Mahmoud Abbas, presidente da Autoridade Nacional Palestina (foto) e sua facção Fatah mostraram que, no fundo no fundo, não são muito diferentes de outros regimes totalitários, em especial os do mundo árabe. Estes líderes palestinos transformaram as áreas da Cisjordânia controladas pela Autoridade Nacional Palestina em um estado policial onde oponentes políticos são espancados até a morte, presos, torturados e intimidados. (Foto: Alaa Badarneh/Pool/AFP via Getty Images) |
No início deste ano, Mahmoud Abbas, presidente da Autoridade Nacional Palestina, promulgou um decreto-lei expandindo as liberdades em vista da proximidade das eleições parlamentares e presidenciais palestinas, que deveriam ter ocorrido em 22 de maio e 31 de julho.
O Artigo I da lei estipula a "criação de um clima no qual imperam as liberdades individuais e direitos fundamentais em todos os territórios da Palestina, incluindo a liberdade política e criação e filiação política".
O Artigo II estipula a "proibição de deter, prender, processar ou responsabilizar qualquer um por motivos relacionados à liberdade de opinião e filiação política."
Desde que a nova lei foi promulgada em 20 de fevereiro, no entanto, Abbas, que já entrou recentemente no 16º ano do seu mandato de quatro anos, cancelou as eleições sob o pretexto de que Israel não respondeu ao seu pedido de autorizar a votação em Jerusalém.

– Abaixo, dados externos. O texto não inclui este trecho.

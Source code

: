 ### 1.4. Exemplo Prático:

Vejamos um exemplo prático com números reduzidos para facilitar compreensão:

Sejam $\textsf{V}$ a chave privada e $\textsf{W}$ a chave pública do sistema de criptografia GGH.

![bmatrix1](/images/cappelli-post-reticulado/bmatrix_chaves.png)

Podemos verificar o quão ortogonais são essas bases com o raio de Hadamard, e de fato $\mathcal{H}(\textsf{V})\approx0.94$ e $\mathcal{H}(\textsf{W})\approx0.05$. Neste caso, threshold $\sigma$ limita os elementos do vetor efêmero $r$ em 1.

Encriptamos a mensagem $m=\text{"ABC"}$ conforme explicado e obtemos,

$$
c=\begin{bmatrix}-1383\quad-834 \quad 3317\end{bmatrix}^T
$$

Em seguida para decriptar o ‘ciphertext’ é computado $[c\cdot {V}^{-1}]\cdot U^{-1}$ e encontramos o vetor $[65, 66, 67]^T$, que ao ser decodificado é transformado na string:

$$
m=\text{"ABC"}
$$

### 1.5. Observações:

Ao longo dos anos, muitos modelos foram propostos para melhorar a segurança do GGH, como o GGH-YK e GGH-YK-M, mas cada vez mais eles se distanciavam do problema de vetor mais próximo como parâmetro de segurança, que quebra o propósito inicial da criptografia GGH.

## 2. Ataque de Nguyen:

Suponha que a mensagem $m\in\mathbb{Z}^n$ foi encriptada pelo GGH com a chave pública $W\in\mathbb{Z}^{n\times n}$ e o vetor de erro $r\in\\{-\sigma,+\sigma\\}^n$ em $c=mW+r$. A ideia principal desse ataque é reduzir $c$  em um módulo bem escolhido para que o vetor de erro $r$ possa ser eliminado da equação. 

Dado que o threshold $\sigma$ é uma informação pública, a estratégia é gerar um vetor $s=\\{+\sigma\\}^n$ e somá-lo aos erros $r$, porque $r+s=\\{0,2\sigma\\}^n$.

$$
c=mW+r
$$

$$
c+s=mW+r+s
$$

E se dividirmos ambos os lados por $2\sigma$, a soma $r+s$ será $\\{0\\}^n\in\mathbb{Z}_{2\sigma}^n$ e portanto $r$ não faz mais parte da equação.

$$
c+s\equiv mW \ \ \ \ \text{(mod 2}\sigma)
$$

Israel, é bom lembrar, jamais disse que iria proibir a realização de eleições palestinas em áreas sob sua soberania em Jerusalém.
Ao cancelar as eleições no final de abril, Abbas estava evidentemente tentando criar a impressão de que Israel havia proibido os palestinos de Jerusalém Oriental de votarem.
A Comissão Central Eleitoral Palestina de Abbas, obviamente bateu de frente com ele.
Em uma declaração, a Comissão salientou que 150 mil eleitores de Jerusalém Oriental poderiam votar nas seções eleitorais em áreas controladas pela Autoridade Nacional Palestina nos arredores de Jerusalém, o que não requereria sinal verde de Israel. Fora isso, simbolicamente, 6.300 eleitores teriam permissão de votar nas agências dos correios israelenses situadas em Jerusalém Oriental, tudo de acordo com os conformes assinados anteriormente entre Israel e os palestinos.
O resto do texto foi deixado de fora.